Aboriginal Art
Aboriginal Art in the Collection of Indigenous Art
The National Gallery of Canada’s Collection of Indigenous Art includes First Nations, Métis, and Inuit artworks, with an emphasis on contemporary art from 1980 to the present day. The National Gallery of Canada has collected works by Aboriginal artists since the early 20th century. Several works were purchased as contemporary art in the 1960s from such artists as Rita Letendre, Robert Markle, and Kenojuak Ashevak. In 1979 a major donation of silver from the family of Henry Birks also included several works by First Nations artists, some of which are on view in the Canadian galleries.

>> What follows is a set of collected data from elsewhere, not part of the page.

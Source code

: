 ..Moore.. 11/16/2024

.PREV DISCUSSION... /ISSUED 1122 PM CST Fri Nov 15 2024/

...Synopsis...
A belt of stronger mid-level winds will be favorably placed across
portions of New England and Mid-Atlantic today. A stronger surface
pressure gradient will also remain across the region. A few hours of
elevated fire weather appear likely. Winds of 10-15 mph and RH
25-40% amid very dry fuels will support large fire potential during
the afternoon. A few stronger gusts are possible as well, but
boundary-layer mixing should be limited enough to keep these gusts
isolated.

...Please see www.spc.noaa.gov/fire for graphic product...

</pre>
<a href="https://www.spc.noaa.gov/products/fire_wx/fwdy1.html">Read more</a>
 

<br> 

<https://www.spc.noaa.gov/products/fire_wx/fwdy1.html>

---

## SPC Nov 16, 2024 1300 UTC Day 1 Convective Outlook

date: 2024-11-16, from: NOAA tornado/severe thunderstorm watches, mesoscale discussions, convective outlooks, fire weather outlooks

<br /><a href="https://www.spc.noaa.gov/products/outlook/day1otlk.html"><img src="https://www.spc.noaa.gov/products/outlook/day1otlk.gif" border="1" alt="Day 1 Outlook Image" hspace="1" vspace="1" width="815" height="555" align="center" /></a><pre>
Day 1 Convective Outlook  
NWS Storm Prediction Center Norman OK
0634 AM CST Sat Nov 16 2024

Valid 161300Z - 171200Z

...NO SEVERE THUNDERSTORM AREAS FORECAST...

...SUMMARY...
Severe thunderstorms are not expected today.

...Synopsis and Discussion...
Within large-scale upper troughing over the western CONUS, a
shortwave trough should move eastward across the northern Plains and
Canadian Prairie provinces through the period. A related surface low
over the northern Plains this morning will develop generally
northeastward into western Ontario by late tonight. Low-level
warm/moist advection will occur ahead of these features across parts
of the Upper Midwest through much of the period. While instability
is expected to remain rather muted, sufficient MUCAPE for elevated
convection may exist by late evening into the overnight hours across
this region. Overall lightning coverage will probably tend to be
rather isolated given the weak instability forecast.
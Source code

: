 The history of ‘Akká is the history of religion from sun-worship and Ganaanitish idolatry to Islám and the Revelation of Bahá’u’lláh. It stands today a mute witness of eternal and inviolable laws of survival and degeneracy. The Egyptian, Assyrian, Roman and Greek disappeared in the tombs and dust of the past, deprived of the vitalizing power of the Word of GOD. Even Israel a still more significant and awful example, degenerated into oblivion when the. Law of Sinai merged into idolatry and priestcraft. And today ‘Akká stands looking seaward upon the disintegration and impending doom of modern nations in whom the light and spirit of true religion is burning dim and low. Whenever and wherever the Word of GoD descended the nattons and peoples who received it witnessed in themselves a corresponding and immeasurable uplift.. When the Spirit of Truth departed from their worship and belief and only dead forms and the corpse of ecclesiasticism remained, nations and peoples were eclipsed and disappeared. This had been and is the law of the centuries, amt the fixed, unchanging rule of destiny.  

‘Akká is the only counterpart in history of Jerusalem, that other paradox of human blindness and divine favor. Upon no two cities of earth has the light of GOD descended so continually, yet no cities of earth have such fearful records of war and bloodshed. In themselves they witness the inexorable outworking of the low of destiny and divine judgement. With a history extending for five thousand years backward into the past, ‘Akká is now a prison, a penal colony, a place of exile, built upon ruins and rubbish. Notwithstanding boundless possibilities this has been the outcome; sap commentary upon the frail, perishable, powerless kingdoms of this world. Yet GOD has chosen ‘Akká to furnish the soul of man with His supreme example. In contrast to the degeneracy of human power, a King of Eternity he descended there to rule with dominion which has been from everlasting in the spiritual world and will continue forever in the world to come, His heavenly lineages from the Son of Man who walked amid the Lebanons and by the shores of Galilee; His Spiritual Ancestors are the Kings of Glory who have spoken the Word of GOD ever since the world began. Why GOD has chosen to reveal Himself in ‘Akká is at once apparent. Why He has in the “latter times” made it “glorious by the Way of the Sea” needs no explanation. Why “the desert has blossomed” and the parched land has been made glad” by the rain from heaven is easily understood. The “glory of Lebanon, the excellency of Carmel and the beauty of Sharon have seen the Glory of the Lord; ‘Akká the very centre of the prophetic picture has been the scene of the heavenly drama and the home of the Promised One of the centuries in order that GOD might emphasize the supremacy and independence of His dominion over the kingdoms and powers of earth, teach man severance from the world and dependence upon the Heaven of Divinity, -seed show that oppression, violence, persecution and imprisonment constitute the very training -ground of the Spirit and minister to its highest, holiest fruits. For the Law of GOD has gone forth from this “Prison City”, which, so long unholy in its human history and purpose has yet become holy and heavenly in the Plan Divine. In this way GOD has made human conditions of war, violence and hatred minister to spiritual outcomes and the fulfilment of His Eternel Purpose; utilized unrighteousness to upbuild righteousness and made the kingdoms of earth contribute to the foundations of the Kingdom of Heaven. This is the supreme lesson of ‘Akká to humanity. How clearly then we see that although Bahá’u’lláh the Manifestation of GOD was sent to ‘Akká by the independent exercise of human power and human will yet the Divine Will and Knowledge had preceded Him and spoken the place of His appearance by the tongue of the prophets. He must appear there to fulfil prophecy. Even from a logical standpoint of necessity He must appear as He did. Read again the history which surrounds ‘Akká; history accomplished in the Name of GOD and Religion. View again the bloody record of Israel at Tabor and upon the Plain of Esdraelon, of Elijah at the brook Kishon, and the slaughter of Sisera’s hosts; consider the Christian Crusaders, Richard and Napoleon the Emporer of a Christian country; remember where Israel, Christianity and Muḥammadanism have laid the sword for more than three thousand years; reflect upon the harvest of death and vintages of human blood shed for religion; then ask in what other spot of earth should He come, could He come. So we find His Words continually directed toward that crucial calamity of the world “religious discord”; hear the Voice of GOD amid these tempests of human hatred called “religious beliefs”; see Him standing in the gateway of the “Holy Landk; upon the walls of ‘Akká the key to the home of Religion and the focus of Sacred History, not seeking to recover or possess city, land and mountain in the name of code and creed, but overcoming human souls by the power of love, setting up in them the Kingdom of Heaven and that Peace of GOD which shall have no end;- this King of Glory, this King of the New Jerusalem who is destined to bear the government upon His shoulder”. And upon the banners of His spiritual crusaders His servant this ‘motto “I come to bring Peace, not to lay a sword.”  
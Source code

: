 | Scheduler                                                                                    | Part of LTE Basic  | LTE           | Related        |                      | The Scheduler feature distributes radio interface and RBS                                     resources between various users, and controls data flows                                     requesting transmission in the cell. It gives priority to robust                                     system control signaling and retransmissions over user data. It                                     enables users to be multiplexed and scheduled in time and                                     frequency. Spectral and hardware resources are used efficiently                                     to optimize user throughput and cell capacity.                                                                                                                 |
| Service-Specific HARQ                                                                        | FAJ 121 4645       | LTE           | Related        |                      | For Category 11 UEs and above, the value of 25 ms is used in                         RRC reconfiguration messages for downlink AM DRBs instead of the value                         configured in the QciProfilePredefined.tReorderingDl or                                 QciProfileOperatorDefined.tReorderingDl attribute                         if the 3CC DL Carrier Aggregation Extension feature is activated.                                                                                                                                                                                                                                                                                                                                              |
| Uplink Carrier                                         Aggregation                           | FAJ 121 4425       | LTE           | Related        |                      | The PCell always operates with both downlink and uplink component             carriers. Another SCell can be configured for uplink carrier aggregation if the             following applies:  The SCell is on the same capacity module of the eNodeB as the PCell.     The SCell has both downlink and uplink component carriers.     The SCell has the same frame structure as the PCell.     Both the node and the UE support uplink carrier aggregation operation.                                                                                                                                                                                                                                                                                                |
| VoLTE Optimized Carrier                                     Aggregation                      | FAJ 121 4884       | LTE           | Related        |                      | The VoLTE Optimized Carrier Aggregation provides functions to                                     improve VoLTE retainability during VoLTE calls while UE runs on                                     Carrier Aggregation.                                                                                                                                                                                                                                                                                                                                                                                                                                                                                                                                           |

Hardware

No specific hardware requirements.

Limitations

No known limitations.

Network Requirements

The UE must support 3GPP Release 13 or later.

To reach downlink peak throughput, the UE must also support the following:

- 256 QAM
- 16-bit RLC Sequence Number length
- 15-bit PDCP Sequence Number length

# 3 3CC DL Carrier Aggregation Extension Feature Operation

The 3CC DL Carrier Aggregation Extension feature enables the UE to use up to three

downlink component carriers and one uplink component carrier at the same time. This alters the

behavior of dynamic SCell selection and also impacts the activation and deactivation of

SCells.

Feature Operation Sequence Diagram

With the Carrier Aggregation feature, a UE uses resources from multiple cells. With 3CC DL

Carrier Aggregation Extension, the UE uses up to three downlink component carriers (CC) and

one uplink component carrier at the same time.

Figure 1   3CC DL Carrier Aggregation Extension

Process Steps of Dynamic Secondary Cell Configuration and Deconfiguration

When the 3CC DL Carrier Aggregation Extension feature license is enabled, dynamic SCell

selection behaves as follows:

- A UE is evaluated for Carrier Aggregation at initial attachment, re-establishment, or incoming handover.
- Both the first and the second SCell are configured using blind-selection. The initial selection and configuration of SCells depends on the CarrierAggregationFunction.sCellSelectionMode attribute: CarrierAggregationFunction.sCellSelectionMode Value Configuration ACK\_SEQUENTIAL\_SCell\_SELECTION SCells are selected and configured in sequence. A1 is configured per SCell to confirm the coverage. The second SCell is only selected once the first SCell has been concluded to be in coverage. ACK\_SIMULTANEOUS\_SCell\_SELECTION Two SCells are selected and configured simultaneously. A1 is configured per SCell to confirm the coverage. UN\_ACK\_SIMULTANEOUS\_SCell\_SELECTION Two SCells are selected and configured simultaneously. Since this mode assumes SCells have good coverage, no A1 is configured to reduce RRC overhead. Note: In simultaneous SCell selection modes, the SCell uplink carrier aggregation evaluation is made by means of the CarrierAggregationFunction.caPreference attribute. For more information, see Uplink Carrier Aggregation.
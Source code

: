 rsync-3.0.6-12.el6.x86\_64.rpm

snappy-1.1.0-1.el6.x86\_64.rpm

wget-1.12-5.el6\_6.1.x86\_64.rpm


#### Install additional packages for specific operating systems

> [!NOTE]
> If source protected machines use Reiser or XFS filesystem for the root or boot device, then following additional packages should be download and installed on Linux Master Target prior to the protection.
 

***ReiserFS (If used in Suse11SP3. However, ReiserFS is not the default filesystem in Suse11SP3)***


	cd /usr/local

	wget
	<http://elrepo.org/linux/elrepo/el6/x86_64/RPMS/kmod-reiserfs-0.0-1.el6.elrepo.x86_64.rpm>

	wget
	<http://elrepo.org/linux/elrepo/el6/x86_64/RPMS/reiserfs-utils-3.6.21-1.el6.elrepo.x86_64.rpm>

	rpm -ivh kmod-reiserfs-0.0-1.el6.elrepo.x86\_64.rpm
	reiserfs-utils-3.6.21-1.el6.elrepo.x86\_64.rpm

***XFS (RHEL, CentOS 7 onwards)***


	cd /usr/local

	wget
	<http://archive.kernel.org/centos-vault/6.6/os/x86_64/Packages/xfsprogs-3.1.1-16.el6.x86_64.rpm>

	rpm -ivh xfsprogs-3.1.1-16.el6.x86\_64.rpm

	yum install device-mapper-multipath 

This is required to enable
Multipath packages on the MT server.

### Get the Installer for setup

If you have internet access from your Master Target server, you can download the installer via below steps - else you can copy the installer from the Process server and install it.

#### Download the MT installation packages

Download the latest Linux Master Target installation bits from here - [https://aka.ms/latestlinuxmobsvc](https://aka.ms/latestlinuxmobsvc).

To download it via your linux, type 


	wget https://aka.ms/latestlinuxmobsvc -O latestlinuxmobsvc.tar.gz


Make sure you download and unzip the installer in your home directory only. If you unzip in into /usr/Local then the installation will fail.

Carl Beam’s The North American Iceberg, 1985 was purchased for the collection of contemporary art in 1986. This acquisition signalled a change in the collecting practices of the Gallery, opening the institution to the richness and diversity expressed in the artworks of the First Peoples of the lands now known as Canada. The collection of contemporary Aboriginal art has grown steadily since this time and increasingly since the first international survey of contemporary Indigenous art, Land Spirit Power was held at the National Gallery of Canada in 1992. Since 2002, the landmark exhibit Art of this Land has become an ongoing feature of the Canadian galleries and includes works by such artists as Alex Janvier, Daphne Odjig, and Allen Sapp alongside those of non-Aboriginal artists.
In the contemporary art galleries, visitors can view works by some of the best-known Aboriginal artists in Canada including Carl Beam, Bob Boyer, Joane Cardinal Schubert, Robert Davidson, Robert Houle, Brian Jungen, Faye Heavy Shield, Kent Monkman, Norval Morrisseau, Marianne Nicolson, Shelley Niro, and Lawrence Paul Yuxweluptun.